#### Records shown

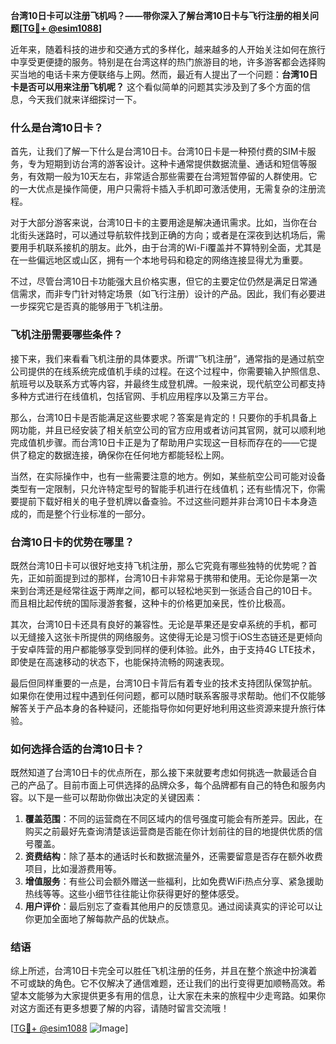 **台湾10日卡可以注册飞机吗？——带你深入了解台湾10日卡与飞行注册的相关问题[[TG💪+ @esim1088](https://t.me/s/esim1088)]**

近年来，随着科技的进步和交通方式的多样化，越来越多的人开始关注如何在旅行中享受更便捷的服务。特别是在台湾这样的热门旅游目的地，许多游客都会选择购买当地的电话卡来方便联络与上网。然而，最近有人提出了一个问题：**台湾10日卡是否可以用来注册飞机呢？** 这个看似简单的问题其实涉及到了多个方面的信息，今天我们就来详细探讨一下。

### 什么是台湾10日卡？

首先，让我们了解一下什么是台湾10日卡。台湾10日卡是一种预付费的SIM卡服务，专为短期到访台湾的游客设计。这种卡通常提供数据流量、通话和短信等服务，有效期一般为10天左右，非常适合那些需要在台湾短暂停留的人群使用。它的一大优点是操作简便，用户只需将卡插入手机即可激活使用，无需复杂的注册流程。

对于大部分游客来说，台湾10日卡的主要用途是解决通讯需求。比如，当你在台北街头迷路时，可以通过导航软件找到正确的方向；或者是在深夜到达机场后，需要用手机联系接机的朋友。此外，由于台湾的Wi-Fi覆盖并不算特别全面，尤其是在一些偏远地区或山区，拥有一个本地号码和稳定的网络连接显得尤为重要。

不过，尽管台湾10日卡功能强大且价格实惠，但它的主要定位仍然是满足日常通信需求，而非专门针对特定场景（如飞行注册）设计的产品。因此，我们有必要进一步探究它是否真的能够用于飞机注册。

### 飞机注册需要哪些条件？

接下来，我们来看看飞机注册的具体要求。所谓“飞机注册”，通常指的是通过航空公司提供的在线系统完成值机手续的过程。在这个过程中，你需要输入护照信息、航班号以及联系方式等内容，并最终生成登机牌。一般来说，现代航空公司都支持多种方式进行在线值机，包括官网、手机应用程序以及第三方平台。

那么，台湾10日卡是否能满足这些要求呢？答案是肯定的！只要你的手机具备上网功能，并且已经安装了相关航空公司的官方应用或者访问其官网，就可以顺利地完成值机步骤。而台湾10日卡正是为了帮助用户实现这一目标而存在的——它提供了稳定的数据连接，确保你在任何地方都能轻松上网。

当然，在实际操作中，也有一些需要注意的地方。例如，某些航空公司可能对设备类型有一定限制，只允许特定型号的智能手机进行在线值机；还有些情况下，你需要提前下载好相关的电子登机牌以备查验。不过这些问题并非台湾10日卡本身造成的，而是整个行业标准的一部分。

### 台湾10日卡的优势在哪里？

既然台湾10日卡可以很好地支持飞机注册，那么它究竟有哪些独特的优势呢？首先，正如前面提到过的那样，台湾10日卡非常易于携带和使用。无论你是第一次来到台湾还是经常往返于两岸之间，都可以轻松地买到一张适合自己的10日卡。而且相比起传统的国际漫游套餐，这种卡的价格更加亲民，性价比极高。

其次，台湾10日卡还具有良好的兼容性。无论是苹果还是安卓系统的手机，都可以无缝接入这张卡所提供的网络服务。这使得无论是习惯于iOS生态链还是更倾向于安卓阵营的用户都能够享受到同样的便利体验。此外，由于支持4G LTE技术，即使是在高速移动的状态下，也能保持流畅的网速表现。

最后但同样重要的一点是，台湾10日卡背后有着专业的技术支持团队保驾护航。如果你在使用过程中遇到任何问题，都可以随时联系客服寻求帮助。他们不仅能够解答关于产品本身的各种疑问，还能指导你如何更好地利用这些资源来提升旅行体验。

### 如何选择合适的台湾10日卡？

既然知道了台湾10日卡的优点所在，那么接下来就要考虑如何挑选一款最适合自己的产品了。目前市面上可供选择的品牌众多，每个品牌都有自己的特色和服务内容。以下是一些可以帮助你做出决定的关键因素：

1. **覆盖范围**：不同的运营商在不同区域内的信号强度可能会有所差异。因此，在购买之前最好先查询清楚该运营商是否能在你计划前往的目的地提供优质的信号覆盖。
2. **资费结构**：除了基本的通话时长和数据流量外，还需要留意是否存在额外收费项目，比如漫游费用等。
3. **增值服务**：有些公司会额外赠送一些福利，比如免费WiFi热点分享、紧急援助热线等等。这些小细节往往能让你获得更好的整体感受。
4. **用户评价**：最后别忘了查看其他用户的反馈意见。通过阅读真实的评论可以让你更加全面地了解每款产品的优缺点。

### 结语

综上所述，台湾10日卡完全可以胜任飞机注册的任务，并且在整个旅途中扮演着不可或缺的角色。它不仅解决了通信难题，还让我们的出行变得更加顺畅高效。希望本文能够为大家提供更多有用的信息，让大家在未来的旅程中少走弯路。如果你对这方面还有更多想要了解的内容，请随时留言交流哦！

[[TG💪+ @esim1088](https://t.me/s/esim1088) ![Image](https://i.postimg.cc/4NQfJmqS/Snipaste-2025-05-13-00-14-12.png)]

########

Work order: Out of the data above, give again only the lines starting at the one holding "那么，台湾10日卡是否能满足" and ending at the one holding "### 台湾10日卡的优势在哪里？", unchanged.

Task result:
那么，台湾10日卡是否能满足这些要求呢？答案是肯定的！只要你的手机具备上网功能，并且已经安装了相关航空公司的官方应用或者访问其官网，就可以顺利地完成值机步骤。而台湾10日卡正是为了帮助用户实现这一目标而存在的——它提供了稳定的数据连接，确保你在任何地方都能轻松上网。

当然，在实际操作中，也有一些需要注意的地方。例如，某些航空公司可能对设备类型有一定限制，只允许特定型号的智能手机进行在线值机；还有些情况下，你需要提前下载好相关的电子登机牌以备查验。不过这些问题并非台湾10日卡本身造成的，而是整个行业标准的一部分。

### 台湾10日卡的优势在哪里？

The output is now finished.